### Material shown
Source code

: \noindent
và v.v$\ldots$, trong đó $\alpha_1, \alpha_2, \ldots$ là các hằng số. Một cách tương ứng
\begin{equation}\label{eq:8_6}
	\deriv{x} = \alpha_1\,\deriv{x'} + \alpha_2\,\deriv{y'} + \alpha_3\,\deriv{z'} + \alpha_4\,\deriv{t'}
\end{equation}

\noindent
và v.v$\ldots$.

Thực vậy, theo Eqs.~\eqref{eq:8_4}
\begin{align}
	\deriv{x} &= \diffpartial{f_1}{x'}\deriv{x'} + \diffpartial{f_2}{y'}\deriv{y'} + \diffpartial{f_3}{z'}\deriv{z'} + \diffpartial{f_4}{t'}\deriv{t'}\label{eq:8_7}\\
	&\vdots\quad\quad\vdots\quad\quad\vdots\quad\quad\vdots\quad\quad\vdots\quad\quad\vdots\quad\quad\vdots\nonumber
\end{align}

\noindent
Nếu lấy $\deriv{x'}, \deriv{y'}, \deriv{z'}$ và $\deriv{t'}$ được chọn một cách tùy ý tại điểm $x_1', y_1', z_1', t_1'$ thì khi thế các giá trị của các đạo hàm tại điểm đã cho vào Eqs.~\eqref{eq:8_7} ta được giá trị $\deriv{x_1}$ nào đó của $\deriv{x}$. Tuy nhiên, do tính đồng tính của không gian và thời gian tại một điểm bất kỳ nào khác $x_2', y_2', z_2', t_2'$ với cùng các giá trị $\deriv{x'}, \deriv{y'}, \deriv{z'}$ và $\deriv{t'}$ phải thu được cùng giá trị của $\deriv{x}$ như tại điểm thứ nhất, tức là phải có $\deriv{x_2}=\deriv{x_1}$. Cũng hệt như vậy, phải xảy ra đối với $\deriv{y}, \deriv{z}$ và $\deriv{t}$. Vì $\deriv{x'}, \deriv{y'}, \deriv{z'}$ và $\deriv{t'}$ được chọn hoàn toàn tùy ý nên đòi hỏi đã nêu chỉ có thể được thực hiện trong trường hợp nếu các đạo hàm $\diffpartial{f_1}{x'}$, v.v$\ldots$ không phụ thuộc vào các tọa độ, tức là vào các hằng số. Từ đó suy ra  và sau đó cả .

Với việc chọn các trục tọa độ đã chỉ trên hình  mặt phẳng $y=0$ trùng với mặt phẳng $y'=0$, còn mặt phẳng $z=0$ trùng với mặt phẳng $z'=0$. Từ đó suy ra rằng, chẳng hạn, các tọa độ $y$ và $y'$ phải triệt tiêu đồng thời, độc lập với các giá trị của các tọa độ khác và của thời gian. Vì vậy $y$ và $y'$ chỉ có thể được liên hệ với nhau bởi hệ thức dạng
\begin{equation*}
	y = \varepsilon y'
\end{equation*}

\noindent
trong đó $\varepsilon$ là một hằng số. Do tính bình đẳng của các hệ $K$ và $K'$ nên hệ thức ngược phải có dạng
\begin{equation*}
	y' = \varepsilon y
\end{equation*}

### Problem to solve
Give the number of lines in the listing that contain the word "varepsilon", leaving out all other words.

### Response
3